- PROVIDED MATERIAL -
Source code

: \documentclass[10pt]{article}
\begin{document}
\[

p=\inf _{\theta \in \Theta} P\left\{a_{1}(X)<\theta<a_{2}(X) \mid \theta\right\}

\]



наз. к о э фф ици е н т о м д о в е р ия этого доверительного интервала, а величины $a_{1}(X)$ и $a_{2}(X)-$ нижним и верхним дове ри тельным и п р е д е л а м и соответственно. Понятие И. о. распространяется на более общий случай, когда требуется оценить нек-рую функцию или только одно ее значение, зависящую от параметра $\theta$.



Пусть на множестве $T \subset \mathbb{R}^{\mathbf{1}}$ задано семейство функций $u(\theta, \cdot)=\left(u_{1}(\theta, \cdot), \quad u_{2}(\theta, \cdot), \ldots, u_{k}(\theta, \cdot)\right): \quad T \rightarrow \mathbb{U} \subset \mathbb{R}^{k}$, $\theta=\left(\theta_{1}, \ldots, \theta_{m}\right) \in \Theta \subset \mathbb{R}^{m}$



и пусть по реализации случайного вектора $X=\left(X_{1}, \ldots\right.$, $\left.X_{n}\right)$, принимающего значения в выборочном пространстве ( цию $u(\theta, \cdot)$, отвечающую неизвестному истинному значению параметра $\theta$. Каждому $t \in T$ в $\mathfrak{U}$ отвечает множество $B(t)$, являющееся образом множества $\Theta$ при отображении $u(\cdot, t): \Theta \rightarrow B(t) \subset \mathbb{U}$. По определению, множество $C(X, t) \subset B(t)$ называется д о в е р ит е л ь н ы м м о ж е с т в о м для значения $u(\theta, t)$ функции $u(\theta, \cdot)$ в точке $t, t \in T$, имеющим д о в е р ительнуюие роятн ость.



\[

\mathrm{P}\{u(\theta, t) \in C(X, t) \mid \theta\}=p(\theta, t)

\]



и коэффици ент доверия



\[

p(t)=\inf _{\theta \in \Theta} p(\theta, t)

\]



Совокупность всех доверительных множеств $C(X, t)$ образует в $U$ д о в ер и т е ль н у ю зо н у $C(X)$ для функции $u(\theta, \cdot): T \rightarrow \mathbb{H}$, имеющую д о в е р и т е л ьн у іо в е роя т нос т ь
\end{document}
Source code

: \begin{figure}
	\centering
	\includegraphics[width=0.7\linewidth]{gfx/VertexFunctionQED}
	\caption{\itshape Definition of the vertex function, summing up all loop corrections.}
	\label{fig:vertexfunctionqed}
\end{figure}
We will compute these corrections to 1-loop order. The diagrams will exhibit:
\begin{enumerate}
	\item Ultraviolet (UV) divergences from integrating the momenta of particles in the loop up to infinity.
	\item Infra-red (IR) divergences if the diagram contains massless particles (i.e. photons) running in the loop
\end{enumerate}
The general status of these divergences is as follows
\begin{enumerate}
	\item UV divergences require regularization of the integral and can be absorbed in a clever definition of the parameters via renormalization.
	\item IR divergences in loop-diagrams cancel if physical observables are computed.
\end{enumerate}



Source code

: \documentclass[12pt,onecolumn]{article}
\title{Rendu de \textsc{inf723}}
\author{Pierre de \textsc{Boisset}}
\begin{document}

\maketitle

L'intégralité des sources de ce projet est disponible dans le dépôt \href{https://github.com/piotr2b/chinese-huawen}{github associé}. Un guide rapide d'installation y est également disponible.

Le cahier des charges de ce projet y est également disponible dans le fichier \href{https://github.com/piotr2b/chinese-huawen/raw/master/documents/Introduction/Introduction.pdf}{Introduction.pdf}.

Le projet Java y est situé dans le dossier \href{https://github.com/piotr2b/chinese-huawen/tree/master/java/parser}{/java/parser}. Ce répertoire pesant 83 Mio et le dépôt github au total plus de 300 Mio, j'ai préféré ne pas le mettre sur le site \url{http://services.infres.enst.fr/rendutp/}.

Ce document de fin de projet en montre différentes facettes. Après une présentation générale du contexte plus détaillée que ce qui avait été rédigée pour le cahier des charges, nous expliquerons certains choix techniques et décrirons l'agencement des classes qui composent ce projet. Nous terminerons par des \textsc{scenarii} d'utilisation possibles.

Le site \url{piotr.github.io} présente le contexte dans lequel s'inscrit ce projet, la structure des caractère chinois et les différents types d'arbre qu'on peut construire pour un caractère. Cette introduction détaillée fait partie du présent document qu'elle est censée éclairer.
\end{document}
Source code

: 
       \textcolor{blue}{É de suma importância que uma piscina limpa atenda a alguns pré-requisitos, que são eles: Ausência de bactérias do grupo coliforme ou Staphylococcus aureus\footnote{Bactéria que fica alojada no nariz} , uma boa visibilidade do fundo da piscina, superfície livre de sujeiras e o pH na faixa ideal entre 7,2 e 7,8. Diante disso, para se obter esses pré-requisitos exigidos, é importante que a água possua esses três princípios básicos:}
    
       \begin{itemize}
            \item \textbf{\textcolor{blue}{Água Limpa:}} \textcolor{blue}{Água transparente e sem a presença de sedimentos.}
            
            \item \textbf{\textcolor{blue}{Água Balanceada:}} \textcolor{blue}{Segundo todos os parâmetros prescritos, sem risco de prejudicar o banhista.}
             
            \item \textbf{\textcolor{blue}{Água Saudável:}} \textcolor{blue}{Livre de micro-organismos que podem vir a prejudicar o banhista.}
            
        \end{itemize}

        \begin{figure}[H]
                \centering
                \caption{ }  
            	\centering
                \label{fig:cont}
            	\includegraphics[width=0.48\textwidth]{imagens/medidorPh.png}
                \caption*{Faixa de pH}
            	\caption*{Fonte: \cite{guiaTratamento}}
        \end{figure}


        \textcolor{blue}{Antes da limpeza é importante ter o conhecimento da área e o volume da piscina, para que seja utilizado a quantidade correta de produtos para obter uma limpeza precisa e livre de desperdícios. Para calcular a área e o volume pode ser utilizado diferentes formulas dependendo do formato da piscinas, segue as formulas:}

- YOUR INSTRUCTIONS -
The lines above that hold "diagrams" are the result; show every one of them.

- SOLUTION FOR THIS TASK -
We will compute these corrections to 1-loop order. The diagrams will exhibit:
	\item IR divergences in loop-diagrams cancel if physical observables are computed.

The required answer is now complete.